The quantity J is not path-independent for monotonic mode I and mode II loading of elastic-plastic materials, so only a contour very close to the crack tip gives the energy release rate. Also, Rice showed that J is path-independent in plastic materials when there is no non-proportional loading. Unloading is a special case of this, but non-proportional plastic loading also invalidates the path-independence. Such non-proportional loading is the reason for the path-dependence for the in-plane loading modes on elastic-plastic materials.

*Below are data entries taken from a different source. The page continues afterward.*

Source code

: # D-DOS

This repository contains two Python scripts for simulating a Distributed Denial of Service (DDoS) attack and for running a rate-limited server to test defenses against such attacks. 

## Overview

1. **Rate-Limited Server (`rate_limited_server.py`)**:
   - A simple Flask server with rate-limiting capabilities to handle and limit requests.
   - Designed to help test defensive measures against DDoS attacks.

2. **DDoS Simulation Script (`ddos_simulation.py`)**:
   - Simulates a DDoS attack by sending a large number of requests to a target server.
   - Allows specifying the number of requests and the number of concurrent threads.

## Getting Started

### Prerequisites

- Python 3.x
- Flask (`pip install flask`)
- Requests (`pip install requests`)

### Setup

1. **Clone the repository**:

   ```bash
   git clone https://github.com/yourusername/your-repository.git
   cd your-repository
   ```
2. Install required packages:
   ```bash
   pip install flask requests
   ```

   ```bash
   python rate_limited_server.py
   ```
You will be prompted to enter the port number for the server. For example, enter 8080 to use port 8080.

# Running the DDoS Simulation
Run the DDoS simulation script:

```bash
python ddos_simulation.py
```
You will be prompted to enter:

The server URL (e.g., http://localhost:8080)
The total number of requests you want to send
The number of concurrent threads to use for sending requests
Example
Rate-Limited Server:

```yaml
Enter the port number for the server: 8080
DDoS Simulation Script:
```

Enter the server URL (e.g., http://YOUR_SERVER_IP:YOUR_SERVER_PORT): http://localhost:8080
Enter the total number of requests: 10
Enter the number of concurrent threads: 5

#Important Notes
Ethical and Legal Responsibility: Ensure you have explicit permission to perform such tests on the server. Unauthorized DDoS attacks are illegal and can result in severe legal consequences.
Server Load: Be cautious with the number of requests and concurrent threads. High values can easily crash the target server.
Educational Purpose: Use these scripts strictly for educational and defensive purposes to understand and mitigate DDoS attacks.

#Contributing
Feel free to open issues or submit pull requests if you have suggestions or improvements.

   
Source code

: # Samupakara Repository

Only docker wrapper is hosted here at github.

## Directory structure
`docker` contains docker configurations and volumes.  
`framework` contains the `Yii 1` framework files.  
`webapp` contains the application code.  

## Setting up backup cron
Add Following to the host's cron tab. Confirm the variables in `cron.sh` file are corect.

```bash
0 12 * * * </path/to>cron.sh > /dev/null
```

^ ^a ^b Van Vliet, Krystyn J. (2006); "3.032 Mechanical Behavior of Materials"
^ G. P. Cherepanov, The propagation of cracks in a continuous medium, Journal of Applied Mathematics and Mechanics, 31(3), 1967, pp. 503–512.
^ J. R. Rice, A Path Independent Integral and the Approximate Analysis of Strain Concentration by Notches and Cracks, Journal of Applied Mechanics, 35, 1968, pp. 379–386.
^ Lee, R. F., & Donovan, J. A. (1987). J-integral and crack opening displacement as crack initiation criteria in natural rubber in pure shear and tensile specimens. Rubber chemistry and technology, 60(4), 674–688. [1]
^ Meyers and Chawla (1999): "Mechanical Behavior of Materials," 445–448.
^ Yoda, M., 1980, The J-integral fracture toughness for Mode II, Int. J. Fracture, 16(4), pp. R175–R178.

[VanVliet-1] Van Vliet, Krystyn J. (2006); "3.032 Mechanical Behavior of Materials"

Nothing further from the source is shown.